In this article, the first in a series on value monetisation, we summarise five common strategies applied to the monetisation of flexible assets, using practical examples as an illustration. Then in subsequent articles we will undertake a comparison of the pros and cons of each of these strategies. We will also explore practical considerations in developing an appropriate monetisation strategy for a specific asset or portfolio.

Five ways to skin a cat

The five most common strategies for hedging and optimising flexible assets are summarised in the table below, followed by a summary description of each. We use the term ‘assets’ in a broader sense to capture physical infrastructure as well as contracts. Some of these strategies are more commonly applied than others given more palatable risk/reward characteristics. However we describe a full spectrum of strategies to highlight contrasting approaches.

Strategy Description
1. Spot optimisation: Intrinsic & extrinsic value managed against spot prices
2. Static Intrinsic: One off intrinsic hedge (& matching asset dispatch)
3. Static Intrinsic + Extrinsic: Sale/contracting of intrinsic + extrinsic value
4. Rolling intrinsic: Rolling adjustments to intrinsic hedge (when profitable)
5. Delta Hedging Dynamic hedging of exposures in response to price changes

 

Chart 1 then illustrates a stylised comparison of risk/reward tradeoffs across the five different strategies (something we will revisit in more detail in the next article in this series).

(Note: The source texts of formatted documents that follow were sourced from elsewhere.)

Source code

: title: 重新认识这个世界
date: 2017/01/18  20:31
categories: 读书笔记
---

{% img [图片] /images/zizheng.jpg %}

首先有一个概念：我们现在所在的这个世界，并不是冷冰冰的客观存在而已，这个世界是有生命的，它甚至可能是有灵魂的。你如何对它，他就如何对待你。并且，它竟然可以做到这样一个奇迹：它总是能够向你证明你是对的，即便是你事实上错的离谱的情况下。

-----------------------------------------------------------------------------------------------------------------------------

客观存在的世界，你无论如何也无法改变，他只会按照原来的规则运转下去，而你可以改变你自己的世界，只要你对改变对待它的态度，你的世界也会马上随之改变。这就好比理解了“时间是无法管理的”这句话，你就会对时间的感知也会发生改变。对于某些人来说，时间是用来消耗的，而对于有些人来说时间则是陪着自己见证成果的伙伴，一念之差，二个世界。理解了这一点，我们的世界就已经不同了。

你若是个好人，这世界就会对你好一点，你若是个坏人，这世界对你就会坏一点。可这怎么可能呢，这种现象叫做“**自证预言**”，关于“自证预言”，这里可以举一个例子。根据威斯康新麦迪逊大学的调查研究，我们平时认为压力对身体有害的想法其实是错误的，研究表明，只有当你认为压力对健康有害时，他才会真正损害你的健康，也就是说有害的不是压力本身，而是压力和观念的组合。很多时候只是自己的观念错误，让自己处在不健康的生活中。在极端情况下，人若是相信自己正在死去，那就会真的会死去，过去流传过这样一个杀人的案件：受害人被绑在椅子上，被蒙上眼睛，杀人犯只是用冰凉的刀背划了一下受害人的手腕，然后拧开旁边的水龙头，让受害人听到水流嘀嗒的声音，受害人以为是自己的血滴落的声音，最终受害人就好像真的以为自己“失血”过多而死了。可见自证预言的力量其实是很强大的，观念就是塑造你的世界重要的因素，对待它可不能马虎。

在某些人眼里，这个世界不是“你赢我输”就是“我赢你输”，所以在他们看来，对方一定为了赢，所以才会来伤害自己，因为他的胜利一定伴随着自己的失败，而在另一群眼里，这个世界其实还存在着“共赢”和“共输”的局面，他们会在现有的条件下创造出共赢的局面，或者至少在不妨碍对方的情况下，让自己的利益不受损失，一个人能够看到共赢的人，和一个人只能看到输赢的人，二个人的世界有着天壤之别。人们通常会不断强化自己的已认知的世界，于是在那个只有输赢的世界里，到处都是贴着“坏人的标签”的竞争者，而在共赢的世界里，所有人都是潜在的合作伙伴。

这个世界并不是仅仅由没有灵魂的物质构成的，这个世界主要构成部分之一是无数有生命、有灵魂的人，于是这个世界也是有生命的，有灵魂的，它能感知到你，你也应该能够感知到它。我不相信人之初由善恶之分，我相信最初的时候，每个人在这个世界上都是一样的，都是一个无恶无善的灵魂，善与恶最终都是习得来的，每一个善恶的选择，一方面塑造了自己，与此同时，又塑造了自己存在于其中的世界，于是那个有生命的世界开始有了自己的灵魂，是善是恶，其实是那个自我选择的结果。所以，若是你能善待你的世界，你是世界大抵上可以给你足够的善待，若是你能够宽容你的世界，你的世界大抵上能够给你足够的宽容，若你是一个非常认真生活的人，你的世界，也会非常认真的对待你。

Chart 1: Value frequency distributions for the 5 strategies (source Timera Energy)strategy payoffs

1. Spot optimisation

In many ways the purest asset monetisation strategy is optimisation of an asset against current and expected future spot price levels. Under this strategy no forward hedging is undertaken. The advantage of this is that there are no associated hedging costs. The disadvantage is the strategy results in a relatively wide distribution of asset returns (i.e. higher earnings risk).

This strategy is often implemented out of necessity rather than choice. This is the case for ‘out of the money’ assets e.g. gas peaking plant or for assets with a high proportion of extrinsic value e.g. very fast cycle storage assets. In both cases, hedging beyond the prompt period (i.e. close to dispatch) is difficult.

Implementation of a spot optimisation strategy requires a strong stochastic asset modelling capability to analyse price behaviour and decisions on exercise of asset optionality. This is particularly the case with assets which have more complex inter-temporal flexibility (e.g. gas swing / storage). In addition a capable prompt trading function and associated supporting functions, systems and processes are required.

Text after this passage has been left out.